Yesterday after buying groceries, I turned left instead of right as I left the parking lot. It was another buttery fall day, my battery was wound, and I wanted to drive for a bit with the music up and the windows down. As I passed a high school football field upon which a flock of migrating Canada geese had assembled as if awaiting the kickoff, a profound thought struck me: I have a bike. Why aren’t I on it? So I beat a hasty retreat to the Acres and saddled up.
This was my second bike ride of the summer. Why only the second? I have no good excuse. I’ve been complaining for months that I haven’t been out riding, yet I keep spending my Sunday afternoons in the hammock, buried by books and cats. But yesterday I managed to do both. It was a perfect combination.
After a quick stop to air up the tires, I headed west on 90th St. The terrain was pretty flat until I crossed the freeway, but then I encountered hills. One particular monster almost got the better of me, but I kept chanting Lance Armstrong to myself until I wobbled to the top. No amount of T’ai Chi ever prepares me for pedaling up long, steep inclines.
I coasted until I reached the end of the road (which had magically become 94th St. sometime when I wasn’t looking). As I scanned north and south, trying to decide which way to go next, my eyes snagged on a discreet gap in the hedge. I rode through it, up and over a little wooden footbridge spanning some railroad tracks, and just like that I was back in Maine.
Thirteen years ago, I was a brand new teaching assistant at the University of Maine, exploring the small town of Orono on a hastily purchased bike. Colorful New England trees lined endless winding byways, and the campus boasted several miles of paved trails maintained by the forestry students. I rode through foliage tunnels, crunching maple leaf and pine needle potpourri beneath my tires, inhaling deeply the scents of a foreign land that smelled a little bit like home. I remember being amazed at seeing girls actually wearing short plaid skirts and boys carrying lacrosse sticks -- clear signs I wasn’t in South Dakota any more. It was exactly what backtoschool ought to be.
So when I crossed that little bridge from paved suburbia into evergreens and wildflowers, I knew exactly where I was.

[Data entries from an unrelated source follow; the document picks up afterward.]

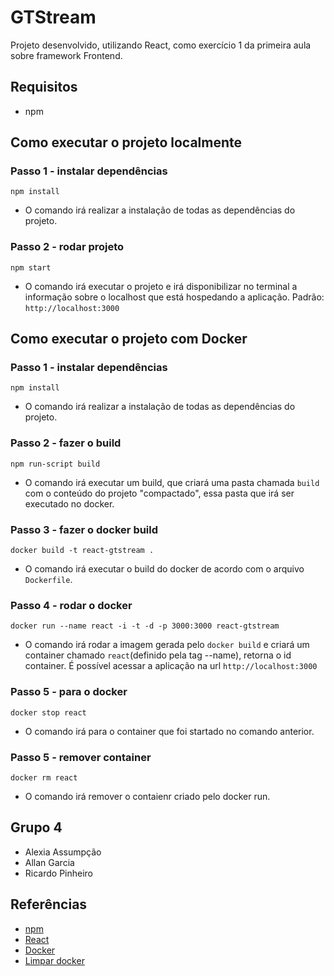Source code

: # GTStream

Projeto desenvolvido, utilizando React, como exercício 1 da primeira aula sobre framework Frontend.

## Requisitos

- npm

## Como executar o projeto localmente
### Passo 1 - instalar dependências
```
npm install
```
- O comando irá realizar a instalação de todas as dependências do projeto.


### Passo 2 - rodar projeto
```
npm start
```
- O comando irá executar o projeto e irá disponibilizar no terminal a informação sobre o localhost que está hospedando a aplicação. Padrão: `http://localhost:3000`

## Como executar o projeto com Docker
### Passo 1 - instalar dependências
```
npm install
```
- O comando irá realizar a instalação de todas as dependências do projeto.

### Passo 2 - fazer o build
```
npm run-script build
```
- O comando irá executar um build, que criará uma pasta chamada `build` com o conteúdo do projeto "compactado", essa pasta que irá ser executado no docker.

### Passo 3 - fazer o docker build
```
docker build -t react-gtstream .
```
- O comando irá executar o build do docker de acordo com o arquivo `Dockerfile`.
### Passo 4 - rodar o docker
```
docker run --name react -i -t -d -p 3000:3000 react-gtstream
```
- O comando irá rodar a imagem gerada pelo `docker build` e criará um container chamado `react`(definido pela tag --name), retorna o id container. É possível acessar a aplicação na url `http://localhost:3000`
### Passo 5 - para o docker
```
docker stop react
```
- O comando irá para o container que foi startado no comando anterior.
 
### Passo 5 - remover container
```
docker rm react
```
- O comando irá remover o contaienr criado pelo docker run.

## Grupo 4
- Alexia Assumpção
- Allan Garcia
- Ricardo Pinheiro

## Referências
- [npm](https://docs.npmjs.com/cli/v6/commands/npm-install)
- [React](https://reactjs.org/)
- [Docker](https://docs.docker.com/)
- [Limpar docker](https://docs.docker.com/engine/reference/commandline/system_prune/)
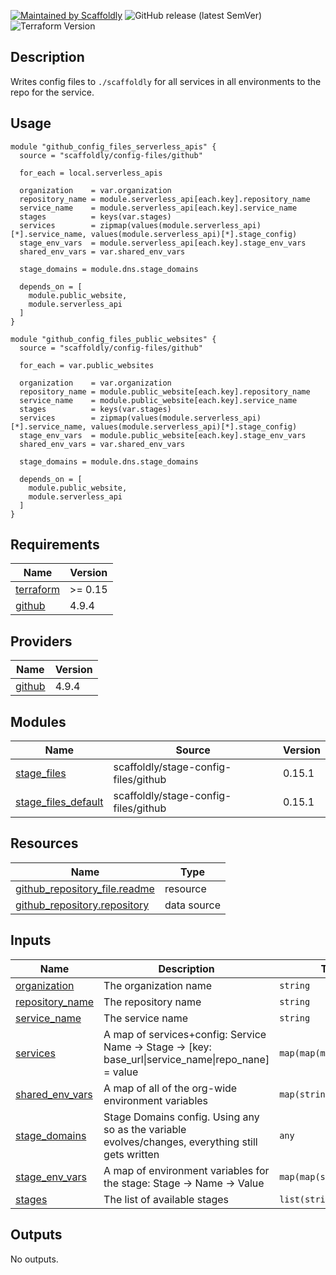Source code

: [![Maintained by Scaffoldly](https://img.shields.io/badge/maintained%20by-scaffoldly-blueviolet)](https://github.com/scaffoldly)
![GitHub release (latest SemVer)](https://img.shields.io/github/v/release/scaffoldly/terraform-github-config-files)
![Terraform Version](https://img.shields.io/badge/tf-%3E%3D0.15.0-blue.svg)

## Description

Writes config files to `./scaffoldly` for all services in all environments to the repo for the service.

## Usage

```hcl
module "github_config_files_serverless_apis" {
  source = "scaffoldly/config-files/github"

  for_each = local.serverless_apis

  organization    = var.organization
  repository_name = module.serverless_api[each.key].repository_name
  service_name    = module.serverless_api[each.key].service_name
  stages          = keys(var.stages)
  services        = zipmap(values(module.serverless_api)[*].service_name, values(module.serverless_api)[*].stage_config)
  stage_env_vars  = module.serverless_api[each.key].stage_env_vars
  shared_env_vars = var.shared_env_vars

  stage_domains = module.dns.stage_domains

  depends_on = [
    module.public_website,
    module.serverless_api
  ]
}

module "github_config_files_public_websites" {
  source = "scaffoldly/config-files/github"

  for_each = var.public_websites

  organization    = var.organization
  repository_name = module.public_website[each.key].repository_name
  service_name    = module.public_website[each.key].service_name
  stages          = keys(var.stages)
  services        = zipmap(values(module.serverless_api)[*].service_name, values(module.serverless_api)[*].stage_config)
  stage_env_vars  = module.public_website[each.key].stage_env_vars
  shared_env_vars = var.shared_env_vars

  stage_domains = module.dns.stage_domains

  depends_on = [
    module.public_website,
    module.serverless_api
  ]
}
```

<!-- BEGIN_TF_DOCS -->
## Requirements

| Name | Version |
|------|---------|
| <a name="requirement_terraform"></a> [terraform](#requirement\_terraform) | >= 0.15 |
| <a name="requirement_github"></a> [github](#requirement\_github) | 4.9.4 |

## Providers

| Name | Version |
|------|---------|
| <a name="provider_github"></a> [github](#provider\_github) | 4.9.4 |

## Modules

| Name | Source | Version |
|------|--------|---------|
| <a name="module_stage_files"></a> [stage\_files](#module\_stage\_files) | scaffoldly/stage-config-files/github | 0.15.1 |
| <a name="module_stage_files_default"></a> [stage\_files\_default](#module\_stage\_files\_default) | scaffoldly/stage-config-files/github | 0.15.1 |

## Resources

| Name | Type |
|------|------|
| [github_repository_file.readme](https://registry.terraform.io/providers/integrations/github/4.9.4/docs/resources/repository_file) | resource |
| [github_repository.repository](https://registry.terraform.io/providers/integrations/github/4.9.4/docs/data-sources/repository) | data source |

## Inputs

| Name | Description | Type | Default | Required |
|------|-------------|------|---------|:--------:|
| <a name="input_organization"></a> [organization](#input\_organization) | The organization name | `string` | n/a | yes |
| <a name="input_repository_name"></a> [repository\_name](#input\_repository\_name) | The repository name | `string` | n/a | yes |
| <a name="input_service_name"></a> [service\_name](#input\_service\_name) | The service name | `string` | n/a | yes |
| <a name="input_services"></a> [services](#input\_services) | A map of services+config: Service Name -> Stage -> [key: base\_url\|service\_name\|repo\_nane] = value | `map(map(map(string)))` | n/a | yes |
| <a name="input_shared_env_vars"></a> [shared\_env\_vars](#input\_shared\_env\_vars) | A map of all of the org-wide environment variables | `map(string)` | n/a | yes |
| <a name="input_stage_domains"></a> [stage\_domains](#input\_stage\_domains) | Stage Domains config. Using any so as the variable evolves/changes, everything still gets written | `any` | n/a | yes |
| <a name="input_stage_env_vars"></a> [stage\_env\_vars](#input\_stage\_env\_vars) | A map of environment variables for the stage: Stage -> Name -> Value | `map(map(string))` | n/a | yes |
| <a name="input_stages"></a> [stages](#input\_stages) | The list of available stages | `list(string)` | n/a | yes |

## Outputs

No outputs.
<!-- END_TF_DOCS -->
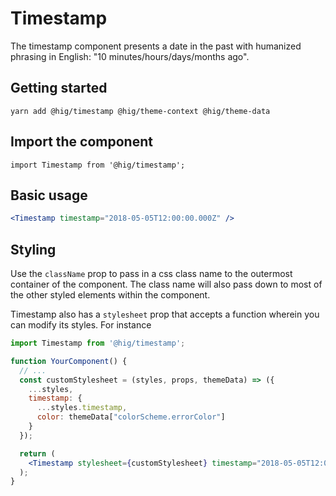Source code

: # Timestamp

The timestamp component presents a date in the past with humanized phrasing in English: "10 minutes/hours/days/months ago".

## Getting started

```
yarn add @hig/timestamp @hig/theme-context @hig/theme-data
```

## Import the component

```
import Timestamp from '@hig/timestamp';
```

## Basic usage

```jsx
<Timestamp timestamp="2018-05-05T12:00:00.000Z" />
```

## Styling

Use the `className` prop to pass in a css class name to the outermost container of the component. The class name will also pass down to most of the other styled elements within the component. 

Timestamp also has a `stylesheet` prop that accepts a function wherein you can modify its styles. For instance

```jsx
import Timestamp from '@hig/timestamp';

function YourComponent() {
  // ...
  const customStylesheet = (styles, props, themeData) => ({
    ...styles,
    timestamp: {
      ...styles.timestamp,
      color: themeData["colorScheme.errorColor"]
    }
  });

  return (
    <Timestamp stylesheet={customStylesheet} timestamp="2018-05-05T12:00:00.000Z" />
  );
}
```
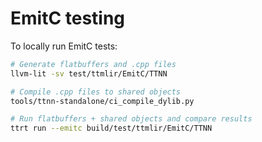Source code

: # EmitC testing

To locally run EmitC tests:

```bash
# Generate flatbuffers and .cpp files
llvm-lit -sv test/ttmlir/EmitC/TTNN

# Compile .cpp files to shared objects
tools/ttnn-standalone/ci_compile_dylib.py

# Run flatbuffers + shared objects and compare results
ttrt run --emitc build/test/ttmlir/EmitC/TTNN
```
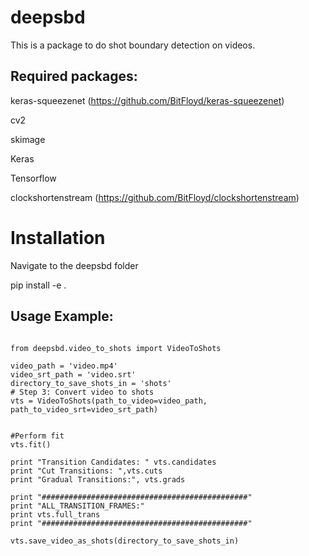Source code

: # deepsbd
This is a package to do shot boundary detection on videos. 

Required packages:
------------------
keras-squeezenet (https://github.com/BitFloyd/keras-squeezenet)

cv2

skimage

Keras

Tensorflow

clockshortenstream (https://github.com/BitFloyd/clockshortenstream)


**Installation**
===================
Navigate to the deepsbd folder


pip install -e .

Usage Example:
------------------

```

from deepsbd.video_to_shots import VideoToShots

video_path = 'video.mp4'
video_srt_path = 'video.srt'
directory_to_save_shots_in = 'shots'
# Step 3: Convert video to shots
vts = VideoToShots(path_to_video=video_path, path_to_video_srt=video_srt_path)


#Perform fit
vts.fit()

print "Transition Candidates: " vts.candidates
print "Cut Transitions: ",vts.cuts
print "Gradual Transitions:", vts.grads

print "##############################################"
print "ALL_TRANSITION_FRAMES:"
print vts.full_trans
print "##############################################"

vts.save_video_as_shots(directory_to_save_shots_in)

```
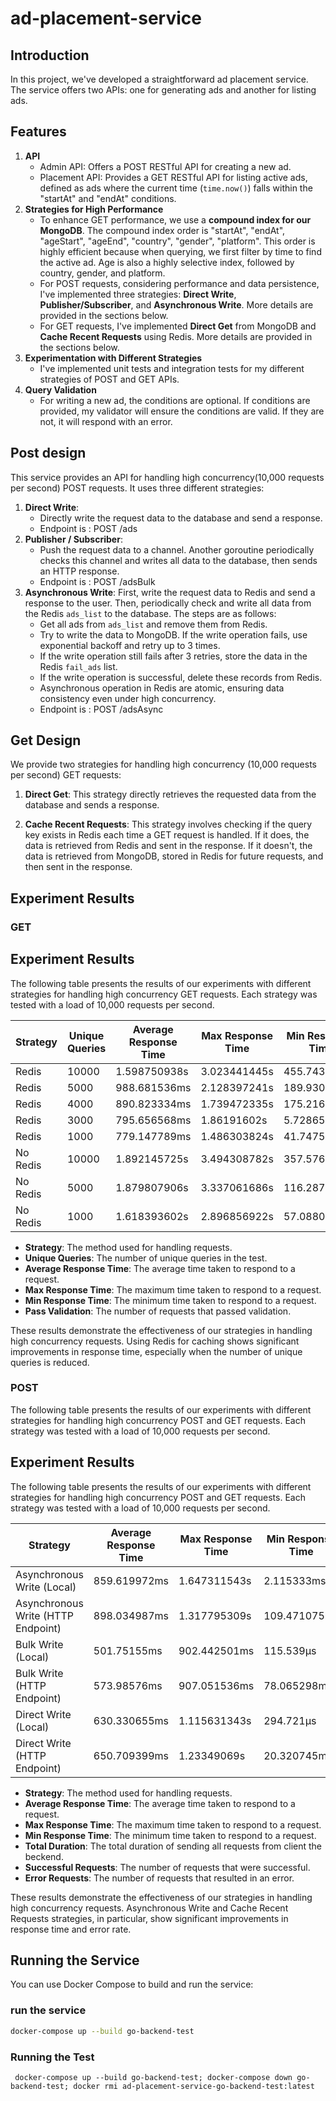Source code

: # ad-placement-service


## Introduction
In this project, we've developed a straightforward ad placement service. The service offers two APIs: one for generating ads and another for listing ads.

## Features
1. **API**
   - Admin API: Offers a POST RESTful API for creating a new ad.
   - Placement API: Provides a GET RESTful API for listing active ads, defined as ads where the current time (`time.now()`) falls within the "startAt" and "endAt" conditions.
2. **Strategies for High Performance**
   - To enhance GET performance, we use a **compound index for our MongoDB**. The compound index order is "startAt", "endAt", "ageStart", "ageEnd", "country", "gender", "platform". This order is highly efficient because when querying, we first filter by time to find the active ad. Age is also a highly selective index, followed by country, gender, and platform.
   - For POST requests, considering performance and data persistence, I've implemented three strategies: **Direct Write**, **Publisher/Subscriber**, and **Asynchronous Write**. More details are provided in the sections below.
   - For GET requests, I've implemented **Direct Get** from MongoDB and **Cache Recent Requests** using Redis. More details are provided in the sections below.
3. **Experimentation with Different Strategies**
   - I've implemented unit tests and integration tests for my different strategies of POST and GET APIs.
4. **Query Validation**
   - For writing a new ad, the conditions are optional. If conditions are provided, my validator will ensure the conditions are valid. If they are not, it will respond with an error.



## Post design

This service provides an API for handling high concurrency(10,000 requests per second) POST requests. It uses three different strategies:

1. **Direct Write**: 
   - Directly write the request data to the database and send a response.
   - Endpoint is : POST /ads
3. **Publisher / Subscriber**: 
   - Push the request data to a channel. Another goroutine periodically checks this channel and writes all data to the database, then sends an HTTP response.
   - Endpoint is : POST /adsBulk
4. **Asynchronous Write**: First, write the request data to Redis and send a response to the user. Then, periodically check and write all data from the Redis `ads_list` to the database. The steps are as follows:
   - Get all ads from `ads_list` and remove them from Redis.
   - Try to write the data to MongoDB. If the write operation fails, use exponential backoff and retry up to 3 times.
   - If the write operation still fails after 3 retries, store the data in the Redis `fail_ads` list.
   - If the write operation is successful, delete these records from Redis.
   - Asynchronous operation in Redis are atomic, ensuring data consistency even under high concurrency.
   - Endpoint is : POST /adsAsync



## Get Design
We provide two strategies for handling high concurrency (10,000 requests per second) GET requests:

1. **Direct Get**: This strategy directly retrieves the requested data from the database and sends a response.

2. **Cache Recent Requests**: This strategy involves checking if the query key exists in Redis each time a GET request is handled. If it does, the data is retrieved from Redis and sent in the response. If it doesn't, the data is retrieved from MongoDB, stored in Redis for future requests, and then sent in the response.


## Experiment Results

### GET ###
## Experiment Results

The following table presents the results of our experiments with different strategies for handling high concurrency GET requests. Each strategy was tested with a load of 10,000 requests per second.

| Strategy | Unique Queries | Average Response Time | Max Response Time | Min Response Time | Pass Validation |
|----------|----------------|-----------------------|-------------------|-------------------|-----------------|
| Redis | 10000 | 1.598750938s | 3.023441445s | 455.743878ms | 4516 |
| Redis | 5000 | 988.681536ms | 2.128397241s | 189.930277ms | 4548 |
| Redis | 4000 | 890.823334ms | 1.739472335s | 175.216723ms | 4504 |
| Redis | 3000 | 795.656568ms | 1.86191602s | 5.72865ms | 2090 |
| Redis | 1000 | 779.147789ms | 1.486303824s | 41.747529ms | 1760 |
| No Redis | 10000 | 1.892145725s | 3.494308782s | 357.576197ms | 4516 |
| No Redis | 5000 | 1.879807906s | 3.337061686s | 116.287444ms | 4548 |
| No Redis | 1000 | 1.618393602s | 2.896856922s | 57.08801ms | 1760 |

- **Strategy**: The method used for handling requests.
- **Unique Queries**: The number of unique queries in the test.
- **Average Response Time**: The average time taken to respond to a request.
- **Max Response Time**: The maximum time taken to respond to a request.
- **Min Response Time**: The minimum time taken to respond to a request.
- **Pass Validation**: The number of requests that passed validation.

These results demonstrate the effectiveness of our strategies in handling high concurrency requests. Using Redis for caching shows significant improvements in response time, especially when the number of unique queries is reduced.


### POST ###
The following table presents the results of our experiments with different strategies for handling high concurrency POST and GET requests. Each strategy was tested with a load of 10,000 requests per second.

## Experiment Results

The following table presents the results of our experiments with different strategies for handling high concurrency POST and GET requests. Each strategy was tested with a load of 10,000 requests per second.

| Strategy | Average Response Time | Max Response Time | Min Response Time | Total Duration | 
|----------|-----------------------|-------------------|-------------------|----------------|
| Asynchronous Write (Local) | 859.619972ms | 1.647311543s | 2.115333ms | 58.621597ms   |
| Asynchronous Write (HTTP Endpoint) | 898.034987ms | 1.317795309s | 109.471075ms | 42.034235ms   |
| Bulk Write (Local) | 501.75155ms | 902.442501ms | 115.539µs | 47.504073ms   |
| Bulk Write (HTTP Endpoint) | 573.98576ms | 907.051536ms | 78.065298ms |  137.577368ms |
| Direct Write (Local) | 630.330655ms | 1.115631343s | 294.721µs |  29.584926ms |
| Direct Write (HTTP Endpoint) | 650.709399ms | 1.23349069s | 20.320745ms | 122.25947815ms  |



- **Strategy**: The method used for handling requests.
- **Average Response Time**: The average time taken to respond to a request.
- **Max Response Time**: The maximum time taken to respond to a request.
- **Min Response Time**: The minimum time taken to respond to a request.
- **Total Duration**: The total duration of sending all requests from client the beckend.
- **Successful Requests**: The number of requests that were successful.
- **Error Requests**: The number of requests that resulted in an error.

These results demonstrate the effectiveness of our strategies in handling high concurrency requests. Asynchronous Write and Cache Recent Requests strategies, in particular, show significant improvements in response time and error rate.



## Running the Service

You can use Docker Compose to build and run the service:
### run the service
```bash
docker-compose up --build go-backend-test
```
### Running the Test
```
 docker-compose up --build go-backend-test; docker-compose down go-backend-test; docker rmi ad-placement-service-go-backend-test:latest
 ```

I swooped around curves, handlebar streamers aflutter, down past the lake, and up over a rise -- where, as in Maine, the autumnal trail spat me abruptly into the wintry grey parking lot of some light industrial enterprise. So I reversed course and enjoyed it all again (especially breezing down that mammoth hill).
The mental journey down memory lane took a lot longer than my actual bike ride. Although I felt as if I was out for several hours, I made it back home in about 90 minutes, legs tired, mind refreshed. I still had plenty of time for a literary buffet -- which included a tart dish from that rarest of chefs, an art critic with a sense of humor -- and for phone calls to two different time zones. I interrupted Princess Jocelyn at her dinner but got to speak to her mother and both grandmothers instead. Night fell, candles were lit, and I drew the shades on the sweetest of days, past and present.
Today around the world: September 27 is Dominion Day in New Zealand.